FIA, approvate le regole definitive del WRC 2027: cosa cambia
Il Consiglio Mondiale del Motorsport FIA ha tenuto la sua ultima riunione del 2025 a Tashkent, in Uzbekistan, nell’ambito della settimana delle Assemblee Generali. Delegati e rappresentanti delle Autorità Sportive Nazionali hanno partecipato a un incontro dedicato soprattutto allo sviluppo delle basi del motorsport, considerate fondamentali per l’intero sistema.
In apertura, il Presidente Mohammed Ben Sulayem ha ricordato la solidità del portafoglio sportivo internazionale della federazione, sottolineando come il 2025 sia stato “un anno di collaborazione, crescita e sviluppo”. Ha aggiunto che i calendari 2026 riflettono “una comunità globale sempre più ampia”.
Il Presidente ha tracciato anche un bilancio del suo primo mandato, definendo questi anni come un periodo di continuità e rinnovamento. “Abbiamo rafforzato le fondamenta del nostro sport, raggiungendo nuovi accordi e ampliando la nostra comunità con giovani piloti, nuovi talenti, fan, volontari e nuovi colleghi”, ha dichiarato.

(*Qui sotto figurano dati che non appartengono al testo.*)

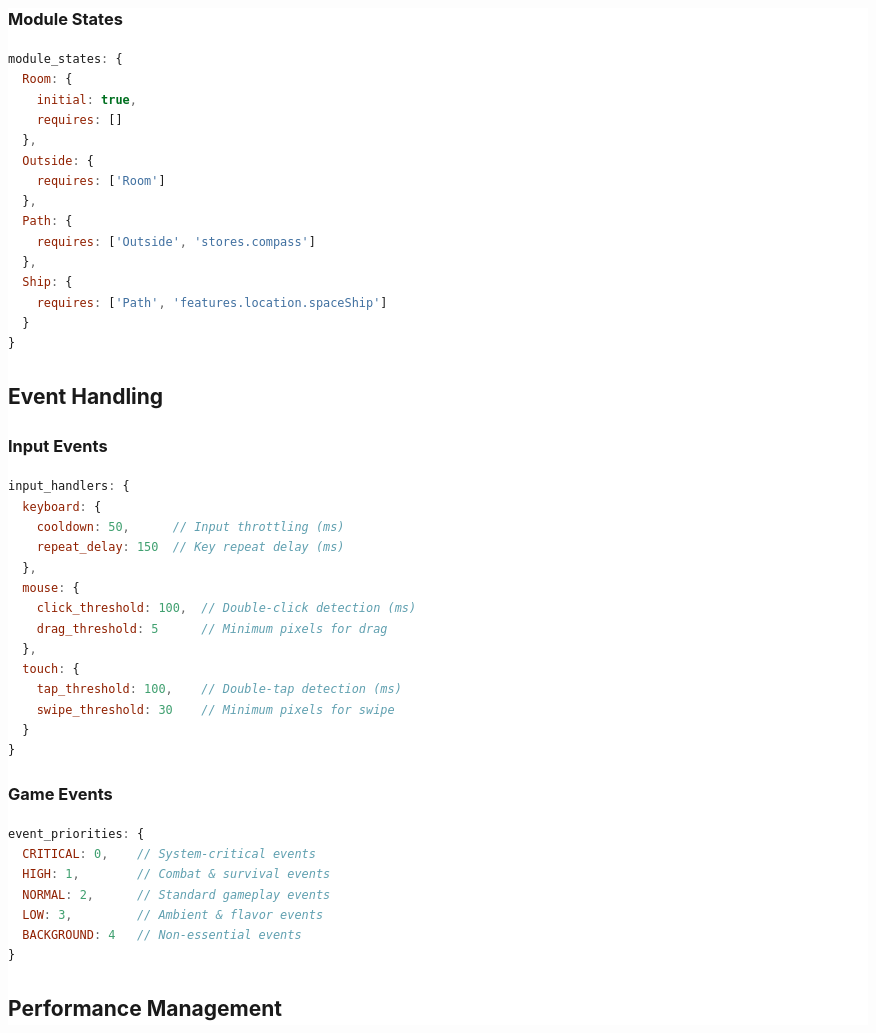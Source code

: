 ### Module States
```javascript
module_states: {
  Room: {
    initial: true,
    requires: []
  },
  Outside: {
    requires: ['Room']
  },
  Path: {
    requires: ['Outside', 'stores.compass']
  },
  Ship: {
    requires: ['Path', 'features.location.spaceShip']
  }
}
```

## Event Handling

### Input Events
```javascript
input_handlers: {
  keyboard: {
    cooldown: 50,      // Input throttling (ms)
    repeat_delay: 150  // Key repeat delay (ms)
  },
  mouse: {
    click_threshold: 100,  // Double-click detection (ms)
    drag_threshold: 5      // Minimum pixels for drag
  },
  touch: {
    tap_threshold: 100,    // Double-tap detection (ms)
    swipe_threshold: 30    // Minimum pixels for swipe
  }
}
```

### Game Events
```javascript
event_priorities: {
  CRITICAL: 0,    // System-critical events
  HIGH: 1,        // Combat & survival events
  NORMAL: 2,      // Standard gameplay events
  LOW: 3,         // Ambient & flavor events
  BACKGROUND: 4   // Non-essential events
}
```

## Performance Management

L’obiettivo rimane quello di promuovere un motorsport “sicuro, ispirante e sostenibile”, alimentando le basi per le generazioni future.
WRC 2027: la FIA approva il quadro regolamentare definitivo
Uno dei punti centrali della riunione è stato l’approvazione degli elementi finali del regolamento del World Rally Championship a partire dal 2027. Le norme di omologazione completano il quadro introdotto con i regolamenti tecnici approvati nel dicembre 2024, definendo parametri e procedure per la nuova generazione di vetture.
Le regole chiariscono la procedura completa di omologazione per le auto WRC27, la durata delle omologazioni e i requisiti minimi di produzione. La FIA introduce inoltre una definizione unica di Costruttore, includendo sia i team ufficiali sia i tuner sotto un’unica categoria di partecipanti responsabili della progettazione, costruzione e commercializzazione delle vetture.
Ogni Costruttore dovrà produrre almeno dieci esemplari entro 24 mesi dalla data di omologazione e garantire la capacità di fornire dieci vetture da gara all’anno ai clienti. In alcuni casi, quando un Costruttore fornisce una base tecnica a un secondo Costruttore, il numero minimo di unità potrà essere ridotto. L’omologazione di un modello WRC27 avrà una validità di dieci anni.
Per aumentare la presenza dei Costruttori nella categoria regina, la FIA introduce nuovi requisiti di partecipazione. Una vettura omologata dovrà prendere parte ad almeno la metà delle gare nel primo anno, con due esemplari iscritti a ogni evento. Dal secondo anno sarà obbligatoria la presenza a tutte le tappe del Mondiale.
Il via libera alle regole di omologazione mette così le basi per la nuova era del WRC dal 2027, offrendo a squadre e Costruttori un quadro stabile e a lungo termine. L’obiettivo della FIA è favorire la crescita della partecipazione e garantire un campionato più accessibile, competitivo e strutturato per il futuro.